Trufas de chocolate caseras
Ingredientes (para unas 20 trufas):
- Chocolate negro 200 gramos
- Cacao en polvo una cucharada
- Nata liquida 140 gramos
- Trocea el chocolate en pedacitos pequeños. Trozos uniformes se funden más rápido y la ganache queda más lisa.
- Coloca la nata en un cazo a fuego medio. Calienta hasta que empiece a humear, sin que hierva. No dejes que hierva, porque puede quemar el chocolate y dejar grumos.
- Vierte la nata caliente sobre el chocolate. Espera 2 minutos para que el calor derrita el chocolate lentamente. Mezcla con una espátula desde el centro hacia afuera hasta que la mezcla sea brillante y uniforme. Si quieres un toque extra, añade ahora un chorrito de licor o esencia de vainilla.
- Vierte la ganache en un recipiente y cúbrela con film transparente tocando la superficie (evita que se forme costra). Deja en la nevera 24 horas. Menos tiempo hará que la mezcla esté más blanda y sea difícil de moldear.
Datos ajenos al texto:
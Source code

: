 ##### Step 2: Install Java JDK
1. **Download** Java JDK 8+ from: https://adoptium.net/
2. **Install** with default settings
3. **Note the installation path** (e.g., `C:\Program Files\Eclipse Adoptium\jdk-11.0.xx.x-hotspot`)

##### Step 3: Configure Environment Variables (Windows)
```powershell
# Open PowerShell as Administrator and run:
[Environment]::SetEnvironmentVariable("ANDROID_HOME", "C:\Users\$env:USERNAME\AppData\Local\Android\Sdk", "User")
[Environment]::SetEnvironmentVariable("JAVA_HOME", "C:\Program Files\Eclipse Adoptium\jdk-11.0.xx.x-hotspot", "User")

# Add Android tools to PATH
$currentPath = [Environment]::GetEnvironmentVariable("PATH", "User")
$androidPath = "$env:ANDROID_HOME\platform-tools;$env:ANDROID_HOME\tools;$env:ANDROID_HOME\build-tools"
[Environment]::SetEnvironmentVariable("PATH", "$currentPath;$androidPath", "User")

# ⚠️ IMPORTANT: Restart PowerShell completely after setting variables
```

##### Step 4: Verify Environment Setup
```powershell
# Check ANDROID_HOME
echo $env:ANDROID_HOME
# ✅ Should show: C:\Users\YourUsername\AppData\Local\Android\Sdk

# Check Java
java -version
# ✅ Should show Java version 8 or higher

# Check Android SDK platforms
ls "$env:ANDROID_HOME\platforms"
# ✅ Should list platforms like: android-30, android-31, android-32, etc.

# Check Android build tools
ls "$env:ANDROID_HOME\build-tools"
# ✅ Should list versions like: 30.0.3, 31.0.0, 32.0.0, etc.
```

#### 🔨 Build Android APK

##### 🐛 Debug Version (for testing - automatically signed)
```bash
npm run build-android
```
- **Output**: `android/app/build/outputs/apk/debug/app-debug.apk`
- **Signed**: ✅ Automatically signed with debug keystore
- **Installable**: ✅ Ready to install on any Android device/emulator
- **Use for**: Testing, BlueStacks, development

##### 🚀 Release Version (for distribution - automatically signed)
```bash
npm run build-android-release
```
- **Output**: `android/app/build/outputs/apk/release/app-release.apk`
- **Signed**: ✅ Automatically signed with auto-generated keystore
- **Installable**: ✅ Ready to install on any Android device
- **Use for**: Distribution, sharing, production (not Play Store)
- Usa una cucharita o las manos limpias para formar pequeñas bolitas. Colócalas sobre una bandeja con papel de hornear. Si la mezcla está muy pegajosa, humedece ligeramente las manos con agua fría.
- Pasa las bolitas por cacao en polvo justo antes de servir. También puedes usar coco rallado, nueces picadas o chocolate rallado. Rebozar justo antes de comer evita que absorban humedad y pierdan textura.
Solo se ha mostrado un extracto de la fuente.